Dadas de todo corazón al Señor las gracias por todos estos beneficios, luego, naturalmente, prorrumpe el corazón en aquel afecto del profeta David, que dice (Ps.115,12): ¿Qué daré yo al Señor por todas las mercedes que me ha hecho? A este deseo satisface el hombre en alguna manera, dando y ofreciendo a Dios de su parte todo lo que tiene y puede ofrecerle.

Y para esto primeramente debe ofrecerse a sí mismo por perpetuo esclavo suyo, resignándose y poniéndose en sus manos para que haga de él todo lo que quisiere en tiempo y en eternidad, y ofrecer juntamente todas sus palabras, obras, pensamientos y trabajos, que es todo lo que hiciere y padeciere para que todo sea gloria y honra de su santo nombre.

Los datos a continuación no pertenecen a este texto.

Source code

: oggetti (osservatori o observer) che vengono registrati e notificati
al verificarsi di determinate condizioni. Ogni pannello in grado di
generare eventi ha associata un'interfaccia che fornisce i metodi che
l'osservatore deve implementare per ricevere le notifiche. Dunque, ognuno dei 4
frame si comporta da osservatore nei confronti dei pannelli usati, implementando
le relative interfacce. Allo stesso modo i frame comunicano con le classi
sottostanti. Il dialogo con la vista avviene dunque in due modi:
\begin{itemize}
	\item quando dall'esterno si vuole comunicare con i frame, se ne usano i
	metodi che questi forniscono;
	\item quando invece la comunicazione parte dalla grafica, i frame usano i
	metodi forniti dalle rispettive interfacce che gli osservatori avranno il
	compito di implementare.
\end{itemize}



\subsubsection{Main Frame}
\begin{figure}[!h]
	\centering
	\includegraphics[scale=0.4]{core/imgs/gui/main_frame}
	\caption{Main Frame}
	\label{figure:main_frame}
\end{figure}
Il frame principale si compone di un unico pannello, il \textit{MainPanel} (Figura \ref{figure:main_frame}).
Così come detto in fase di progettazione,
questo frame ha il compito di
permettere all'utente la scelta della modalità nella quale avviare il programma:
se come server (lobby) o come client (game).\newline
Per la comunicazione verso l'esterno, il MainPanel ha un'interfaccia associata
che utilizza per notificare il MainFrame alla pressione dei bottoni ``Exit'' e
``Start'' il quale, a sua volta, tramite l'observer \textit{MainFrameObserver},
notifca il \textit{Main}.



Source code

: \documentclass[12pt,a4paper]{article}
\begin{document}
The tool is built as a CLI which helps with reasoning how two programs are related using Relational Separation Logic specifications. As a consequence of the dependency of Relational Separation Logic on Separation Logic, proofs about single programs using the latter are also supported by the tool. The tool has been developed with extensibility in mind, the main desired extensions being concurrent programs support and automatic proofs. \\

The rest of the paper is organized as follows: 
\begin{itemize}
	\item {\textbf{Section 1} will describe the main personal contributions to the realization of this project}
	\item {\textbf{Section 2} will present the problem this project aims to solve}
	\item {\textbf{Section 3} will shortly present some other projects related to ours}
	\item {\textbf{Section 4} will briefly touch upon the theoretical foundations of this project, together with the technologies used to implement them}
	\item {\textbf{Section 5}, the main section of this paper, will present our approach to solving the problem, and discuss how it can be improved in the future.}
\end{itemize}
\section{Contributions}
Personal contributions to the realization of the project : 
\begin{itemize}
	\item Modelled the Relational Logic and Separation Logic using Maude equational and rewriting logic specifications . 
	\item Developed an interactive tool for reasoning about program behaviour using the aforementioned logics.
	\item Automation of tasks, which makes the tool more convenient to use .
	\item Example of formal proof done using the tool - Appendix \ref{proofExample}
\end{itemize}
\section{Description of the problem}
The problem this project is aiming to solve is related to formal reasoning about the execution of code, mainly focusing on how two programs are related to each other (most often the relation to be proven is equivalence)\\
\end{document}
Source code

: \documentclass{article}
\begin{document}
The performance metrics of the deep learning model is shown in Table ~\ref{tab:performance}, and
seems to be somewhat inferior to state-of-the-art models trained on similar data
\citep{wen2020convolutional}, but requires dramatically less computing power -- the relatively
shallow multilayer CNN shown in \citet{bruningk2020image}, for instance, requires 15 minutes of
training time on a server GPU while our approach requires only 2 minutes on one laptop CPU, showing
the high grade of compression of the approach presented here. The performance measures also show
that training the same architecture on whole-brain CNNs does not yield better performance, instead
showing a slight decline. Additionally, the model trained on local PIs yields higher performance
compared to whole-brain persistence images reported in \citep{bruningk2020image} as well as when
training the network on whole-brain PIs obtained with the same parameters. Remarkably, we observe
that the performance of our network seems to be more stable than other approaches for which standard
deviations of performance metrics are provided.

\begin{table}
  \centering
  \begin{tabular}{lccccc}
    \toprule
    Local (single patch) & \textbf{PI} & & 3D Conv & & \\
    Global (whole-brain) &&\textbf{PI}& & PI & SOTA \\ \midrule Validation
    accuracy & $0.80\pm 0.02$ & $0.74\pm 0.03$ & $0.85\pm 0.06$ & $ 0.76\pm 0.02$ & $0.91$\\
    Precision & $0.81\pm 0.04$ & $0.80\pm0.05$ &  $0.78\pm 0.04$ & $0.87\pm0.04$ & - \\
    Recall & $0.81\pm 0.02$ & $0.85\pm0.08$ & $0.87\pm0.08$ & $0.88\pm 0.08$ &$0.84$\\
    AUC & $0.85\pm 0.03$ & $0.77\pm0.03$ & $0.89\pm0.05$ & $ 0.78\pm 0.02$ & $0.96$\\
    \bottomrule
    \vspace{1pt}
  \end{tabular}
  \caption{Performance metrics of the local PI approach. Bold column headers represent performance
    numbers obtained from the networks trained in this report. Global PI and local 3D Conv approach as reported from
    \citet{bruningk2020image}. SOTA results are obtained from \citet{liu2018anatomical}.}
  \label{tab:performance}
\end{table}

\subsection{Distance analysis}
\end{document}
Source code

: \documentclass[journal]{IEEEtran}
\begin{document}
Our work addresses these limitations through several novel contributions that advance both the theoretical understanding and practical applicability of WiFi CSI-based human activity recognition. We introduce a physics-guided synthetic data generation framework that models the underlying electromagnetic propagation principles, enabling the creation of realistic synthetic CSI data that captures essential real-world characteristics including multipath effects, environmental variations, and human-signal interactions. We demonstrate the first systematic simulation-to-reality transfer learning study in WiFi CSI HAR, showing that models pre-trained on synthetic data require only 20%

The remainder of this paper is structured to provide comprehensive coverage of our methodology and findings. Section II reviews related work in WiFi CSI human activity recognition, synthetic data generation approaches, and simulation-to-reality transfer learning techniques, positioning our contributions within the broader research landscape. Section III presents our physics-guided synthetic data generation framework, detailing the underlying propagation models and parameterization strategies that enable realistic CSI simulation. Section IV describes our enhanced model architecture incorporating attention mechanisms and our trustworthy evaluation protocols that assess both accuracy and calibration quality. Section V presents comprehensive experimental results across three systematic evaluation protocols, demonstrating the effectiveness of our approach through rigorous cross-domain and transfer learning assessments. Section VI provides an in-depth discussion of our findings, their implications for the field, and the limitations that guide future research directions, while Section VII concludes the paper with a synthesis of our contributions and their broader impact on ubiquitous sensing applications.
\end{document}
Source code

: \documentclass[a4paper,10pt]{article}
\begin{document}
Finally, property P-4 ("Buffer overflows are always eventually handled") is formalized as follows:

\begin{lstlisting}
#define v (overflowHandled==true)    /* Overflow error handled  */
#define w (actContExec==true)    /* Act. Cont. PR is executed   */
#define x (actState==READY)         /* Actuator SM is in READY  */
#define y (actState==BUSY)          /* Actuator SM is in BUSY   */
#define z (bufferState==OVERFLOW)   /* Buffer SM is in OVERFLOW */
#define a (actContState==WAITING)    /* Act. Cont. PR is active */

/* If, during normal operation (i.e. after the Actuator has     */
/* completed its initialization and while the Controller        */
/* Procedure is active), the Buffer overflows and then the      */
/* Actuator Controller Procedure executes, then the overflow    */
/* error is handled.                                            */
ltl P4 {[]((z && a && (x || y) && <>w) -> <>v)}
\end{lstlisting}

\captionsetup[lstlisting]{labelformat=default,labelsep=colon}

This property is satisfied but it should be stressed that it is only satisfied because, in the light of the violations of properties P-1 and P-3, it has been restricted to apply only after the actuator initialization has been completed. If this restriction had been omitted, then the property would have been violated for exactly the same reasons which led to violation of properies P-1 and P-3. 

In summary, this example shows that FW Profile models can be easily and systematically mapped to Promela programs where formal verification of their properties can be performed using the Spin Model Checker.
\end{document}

Lo segundo, ofrezca al Padre los méritos y servicios de su Hijo y todos los trabajos que en este mundo por su obediencia padeció dende el pesebre hasta la Cruz, pues todos ellos son hacienda nuestra y herencia que Él nos dejó en el Nuevo Testamento, por el cual nos hizo herederos de todo este gran tesoro. Y así como no es menos mío lo dado de gracia que lo adquirido por mi lanza, así no son menos míos los méritos y el derecho que a mí me dio que si yo los hubiera sudado y trabajado por mí. Y por esto, no menos puede ofrecer el hombre esta segunda ofrenda que la primera, recontando por su orden todos estos servicios y trabajos y todas las virtudes de su vida santísima, su obediencia, su paciencia, su humildad, su fidelidad, su caridad, su misericordia, con todas las demás, porque ésta es la más rica y más preciosa ofrenda que le podemos ofrecer.